WHAT IS NEEDED
Would you please copy each line of the listing that mentions "texorpdfstring"?
- - - -
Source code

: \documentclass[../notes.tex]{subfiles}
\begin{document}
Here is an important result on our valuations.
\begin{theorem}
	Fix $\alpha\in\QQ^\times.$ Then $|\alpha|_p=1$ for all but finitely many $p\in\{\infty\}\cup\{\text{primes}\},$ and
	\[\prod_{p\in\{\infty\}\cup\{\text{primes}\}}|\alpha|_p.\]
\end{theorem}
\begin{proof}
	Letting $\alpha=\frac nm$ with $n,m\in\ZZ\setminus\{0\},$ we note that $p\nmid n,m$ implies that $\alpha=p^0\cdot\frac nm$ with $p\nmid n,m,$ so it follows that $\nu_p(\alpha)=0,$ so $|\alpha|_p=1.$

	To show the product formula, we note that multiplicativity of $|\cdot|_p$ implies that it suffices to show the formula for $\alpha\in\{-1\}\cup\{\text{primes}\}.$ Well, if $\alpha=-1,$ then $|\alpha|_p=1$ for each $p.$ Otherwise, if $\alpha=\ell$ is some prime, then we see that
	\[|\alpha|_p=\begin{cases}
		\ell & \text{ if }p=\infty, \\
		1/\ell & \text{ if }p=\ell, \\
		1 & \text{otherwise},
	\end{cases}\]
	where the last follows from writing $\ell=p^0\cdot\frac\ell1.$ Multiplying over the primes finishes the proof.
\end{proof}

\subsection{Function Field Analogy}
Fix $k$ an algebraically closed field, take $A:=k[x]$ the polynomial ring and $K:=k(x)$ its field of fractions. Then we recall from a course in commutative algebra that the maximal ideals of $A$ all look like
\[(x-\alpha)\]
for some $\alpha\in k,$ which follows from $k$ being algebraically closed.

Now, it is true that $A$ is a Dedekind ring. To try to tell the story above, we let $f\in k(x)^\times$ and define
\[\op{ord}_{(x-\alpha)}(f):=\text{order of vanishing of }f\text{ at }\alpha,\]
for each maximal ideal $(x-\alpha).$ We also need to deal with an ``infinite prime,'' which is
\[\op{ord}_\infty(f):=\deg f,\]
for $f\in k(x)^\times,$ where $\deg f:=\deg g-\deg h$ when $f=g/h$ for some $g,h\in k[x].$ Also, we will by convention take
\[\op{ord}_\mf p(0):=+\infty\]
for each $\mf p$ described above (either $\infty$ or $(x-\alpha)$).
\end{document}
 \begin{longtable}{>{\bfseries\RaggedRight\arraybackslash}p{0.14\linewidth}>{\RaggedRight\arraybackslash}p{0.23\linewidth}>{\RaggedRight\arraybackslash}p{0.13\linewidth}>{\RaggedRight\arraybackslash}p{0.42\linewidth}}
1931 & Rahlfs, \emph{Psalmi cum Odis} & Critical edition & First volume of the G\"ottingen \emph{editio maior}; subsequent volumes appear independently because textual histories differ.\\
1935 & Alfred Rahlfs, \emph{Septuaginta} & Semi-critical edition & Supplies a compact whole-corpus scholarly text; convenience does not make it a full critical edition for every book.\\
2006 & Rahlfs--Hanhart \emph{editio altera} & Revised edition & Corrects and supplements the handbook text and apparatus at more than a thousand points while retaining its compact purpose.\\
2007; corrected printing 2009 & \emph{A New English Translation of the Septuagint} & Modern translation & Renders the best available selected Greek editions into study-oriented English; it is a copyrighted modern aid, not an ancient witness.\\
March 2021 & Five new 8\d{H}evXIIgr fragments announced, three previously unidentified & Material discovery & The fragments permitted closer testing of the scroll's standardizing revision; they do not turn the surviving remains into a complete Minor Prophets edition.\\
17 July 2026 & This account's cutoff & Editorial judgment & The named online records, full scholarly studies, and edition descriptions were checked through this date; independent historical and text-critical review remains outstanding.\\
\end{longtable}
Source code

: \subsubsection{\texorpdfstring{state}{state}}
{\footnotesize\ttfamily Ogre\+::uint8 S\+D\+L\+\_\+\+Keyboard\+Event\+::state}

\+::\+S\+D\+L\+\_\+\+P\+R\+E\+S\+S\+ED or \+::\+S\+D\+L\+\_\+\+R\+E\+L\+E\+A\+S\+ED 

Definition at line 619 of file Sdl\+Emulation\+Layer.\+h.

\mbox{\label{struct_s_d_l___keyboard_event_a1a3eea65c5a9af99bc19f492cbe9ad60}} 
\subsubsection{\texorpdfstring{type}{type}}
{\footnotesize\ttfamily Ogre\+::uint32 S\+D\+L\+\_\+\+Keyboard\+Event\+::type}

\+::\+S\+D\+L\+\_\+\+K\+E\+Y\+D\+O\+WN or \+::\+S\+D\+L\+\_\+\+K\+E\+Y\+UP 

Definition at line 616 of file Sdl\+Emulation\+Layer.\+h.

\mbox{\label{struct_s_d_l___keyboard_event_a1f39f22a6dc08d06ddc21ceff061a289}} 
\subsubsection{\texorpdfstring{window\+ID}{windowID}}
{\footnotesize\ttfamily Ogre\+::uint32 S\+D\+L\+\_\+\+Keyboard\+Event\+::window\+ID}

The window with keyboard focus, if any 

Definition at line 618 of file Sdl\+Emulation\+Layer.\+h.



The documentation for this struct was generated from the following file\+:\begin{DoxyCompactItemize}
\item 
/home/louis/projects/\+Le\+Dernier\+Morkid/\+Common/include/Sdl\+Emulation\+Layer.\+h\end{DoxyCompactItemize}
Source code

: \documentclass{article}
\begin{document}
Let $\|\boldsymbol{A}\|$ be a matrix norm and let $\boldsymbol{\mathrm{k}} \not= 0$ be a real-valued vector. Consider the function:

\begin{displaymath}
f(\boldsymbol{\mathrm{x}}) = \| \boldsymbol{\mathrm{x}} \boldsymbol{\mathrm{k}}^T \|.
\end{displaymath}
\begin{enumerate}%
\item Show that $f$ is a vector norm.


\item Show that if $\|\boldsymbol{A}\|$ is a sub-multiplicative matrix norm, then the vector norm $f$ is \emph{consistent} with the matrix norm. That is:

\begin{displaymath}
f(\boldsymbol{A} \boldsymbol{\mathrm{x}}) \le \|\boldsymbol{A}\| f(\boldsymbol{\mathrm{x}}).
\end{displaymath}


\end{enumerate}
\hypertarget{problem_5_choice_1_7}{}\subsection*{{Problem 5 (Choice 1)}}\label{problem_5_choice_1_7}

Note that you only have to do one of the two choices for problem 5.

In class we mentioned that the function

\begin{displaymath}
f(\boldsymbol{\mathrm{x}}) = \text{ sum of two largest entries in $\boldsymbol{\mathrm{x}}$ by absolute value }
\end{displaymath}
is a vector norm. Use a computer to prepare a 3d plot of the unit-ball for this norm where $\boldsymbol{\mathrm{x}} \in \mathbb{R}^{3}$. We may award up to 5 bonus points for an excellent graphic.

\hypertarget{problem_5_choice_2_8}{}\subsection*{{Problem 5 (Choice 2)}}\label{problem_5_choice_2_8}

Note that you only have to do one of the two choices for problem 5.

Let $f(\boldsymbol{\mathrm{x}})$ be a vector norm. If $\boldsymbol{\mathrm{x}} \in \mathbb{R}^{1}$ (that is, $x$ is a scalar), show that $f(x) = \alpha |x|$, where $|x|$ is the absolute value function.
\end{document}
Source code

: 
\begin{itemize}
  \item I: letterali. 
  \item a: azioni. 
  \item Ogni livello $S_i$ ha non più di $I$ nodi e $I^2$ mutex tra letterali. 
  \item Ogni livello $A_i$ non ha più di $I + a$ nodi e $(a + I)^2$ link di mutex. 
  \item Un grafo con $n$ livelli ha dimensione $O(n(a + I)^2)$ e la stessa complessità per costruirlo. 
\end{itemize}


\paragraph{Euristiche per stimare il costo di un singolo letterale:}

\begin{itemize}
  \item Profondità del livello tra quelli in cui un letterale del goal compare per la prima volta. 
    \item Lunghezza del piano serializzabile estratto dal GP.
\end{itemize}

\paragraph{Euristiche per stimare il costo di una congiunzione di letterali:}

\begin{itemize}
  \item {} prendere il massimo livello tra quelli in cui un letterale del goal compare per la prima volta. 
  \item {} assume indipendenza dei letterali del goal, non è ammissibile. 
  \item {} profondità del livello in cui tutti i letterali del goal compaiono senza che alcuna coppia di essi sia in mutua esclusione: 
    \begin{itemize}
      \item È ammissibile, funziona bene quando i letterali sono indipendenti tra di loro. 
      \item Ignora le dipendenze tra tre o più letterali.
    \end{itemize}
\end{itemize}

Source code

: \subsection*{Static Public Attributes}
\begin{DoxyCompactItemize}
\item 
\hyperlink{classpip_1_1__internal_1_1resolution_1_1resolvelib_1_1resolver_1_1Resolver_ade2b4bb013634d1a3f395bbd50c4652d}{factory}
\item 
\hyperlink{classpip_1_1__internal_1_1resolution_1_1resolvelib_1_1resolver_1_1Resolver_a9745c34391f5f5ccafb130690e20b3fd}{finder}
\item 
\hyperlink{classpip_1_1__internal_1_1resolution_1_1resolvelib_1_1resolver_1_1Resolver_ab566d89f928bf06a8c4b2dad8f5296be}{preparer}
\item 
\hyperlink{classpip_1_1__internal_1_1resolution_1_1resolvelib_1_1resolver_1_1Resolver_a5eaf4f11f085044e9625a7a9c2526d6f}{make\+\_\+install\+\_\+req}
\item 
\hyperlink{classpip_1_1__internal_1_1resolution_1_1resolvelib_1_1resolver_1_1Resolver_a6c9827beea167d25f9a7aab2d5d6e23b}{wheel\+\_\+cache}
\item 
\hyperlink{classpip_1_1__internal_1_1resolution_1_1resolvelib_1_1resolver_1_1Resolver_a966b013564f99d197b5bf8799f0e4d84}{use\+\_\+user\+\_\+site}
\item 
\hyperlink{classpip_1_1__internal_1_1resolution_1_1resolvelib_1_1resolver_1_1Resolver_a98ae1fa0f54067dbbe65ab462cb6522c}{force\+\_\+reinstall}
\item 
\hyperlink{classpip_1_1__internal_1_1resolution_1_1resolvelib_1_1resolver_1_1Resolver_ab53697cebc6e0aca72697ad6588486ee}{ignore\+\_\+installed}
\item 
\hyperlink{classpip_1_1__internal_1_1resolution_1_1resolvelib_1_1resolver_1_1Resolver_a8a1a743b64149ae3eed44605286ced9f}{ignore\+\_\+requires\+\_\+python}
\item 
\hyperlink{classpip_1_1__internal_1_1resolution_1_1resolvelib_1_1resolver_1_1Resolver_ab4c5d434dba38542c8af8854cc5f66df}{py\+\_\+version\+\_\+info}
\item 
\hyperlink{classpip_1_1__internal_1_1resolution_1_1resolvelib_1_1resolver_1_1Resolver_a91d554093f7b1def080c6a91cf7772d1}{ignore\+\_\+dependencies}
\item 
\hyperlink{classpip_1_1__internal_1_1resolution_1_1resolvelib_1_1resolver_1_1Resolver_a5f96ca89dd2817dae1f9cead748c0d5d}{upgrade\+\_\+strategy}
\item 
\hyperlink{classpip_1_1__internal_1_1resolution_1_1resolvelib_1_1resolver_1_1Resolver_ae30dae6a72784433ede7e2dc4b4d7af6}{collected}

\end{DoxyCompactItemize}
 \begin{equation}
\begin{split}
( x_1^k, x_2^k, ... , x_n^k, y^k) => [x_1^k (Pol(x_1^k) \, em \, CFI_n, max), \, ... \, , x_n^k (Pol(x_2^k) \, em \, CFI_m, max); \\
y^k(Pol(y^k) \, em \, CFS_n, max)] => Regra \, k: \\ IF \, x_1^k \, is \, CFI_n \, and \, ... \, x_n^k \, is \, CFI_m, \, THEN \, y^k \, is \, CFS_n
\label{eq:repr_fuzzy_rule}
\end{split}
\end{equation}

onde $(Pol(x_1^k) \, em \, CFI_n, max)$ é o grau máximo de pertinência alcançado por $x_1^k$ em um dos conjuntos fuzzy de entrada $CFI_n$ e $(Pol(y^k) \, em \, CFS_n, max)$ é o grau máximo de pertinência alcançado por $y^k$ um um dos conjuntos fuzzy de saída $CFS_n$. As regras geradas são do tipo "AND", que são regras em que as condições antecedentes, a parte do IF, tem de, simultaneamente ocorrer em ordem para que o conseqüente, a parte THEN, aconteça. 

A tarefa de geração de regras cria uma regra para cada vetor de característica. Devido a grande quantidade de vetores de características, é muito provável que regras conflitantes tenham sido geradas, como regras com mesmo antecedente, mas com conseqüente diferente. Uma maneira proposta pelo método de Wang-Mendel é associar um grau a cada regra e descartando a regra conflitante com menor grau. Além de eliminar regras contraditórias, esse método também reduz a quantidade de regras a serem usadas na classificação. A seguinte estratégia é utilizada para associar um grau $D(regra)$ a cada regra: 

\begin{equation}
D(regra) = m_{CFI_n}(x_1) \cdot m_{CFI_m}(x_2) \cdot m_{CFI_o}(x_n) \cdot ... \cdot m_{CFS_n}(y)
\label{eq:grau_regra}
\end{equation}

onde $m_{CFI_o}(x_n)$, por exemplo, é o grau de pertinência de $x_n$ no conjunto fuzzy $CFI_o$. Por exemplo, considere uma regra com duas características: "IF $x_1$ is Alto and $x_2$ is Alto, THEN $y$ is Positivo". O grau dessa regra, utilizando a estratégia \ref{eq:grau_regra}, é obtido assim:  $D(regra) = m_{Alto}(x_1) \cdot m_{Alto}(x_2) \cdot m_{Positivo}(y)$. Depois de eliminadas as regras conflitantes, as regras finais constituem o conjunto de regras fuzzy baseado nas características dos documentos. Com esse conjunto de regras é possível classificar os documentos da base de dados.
- - - -
EXPECTED OUTPUT
: \subsubsection{\texorpdfstring{state}{state}}
\subsubsection{\texorpdfstring{type}{type}}
\subsubsection{\texorpdfstring{window\+ID}{windowID}}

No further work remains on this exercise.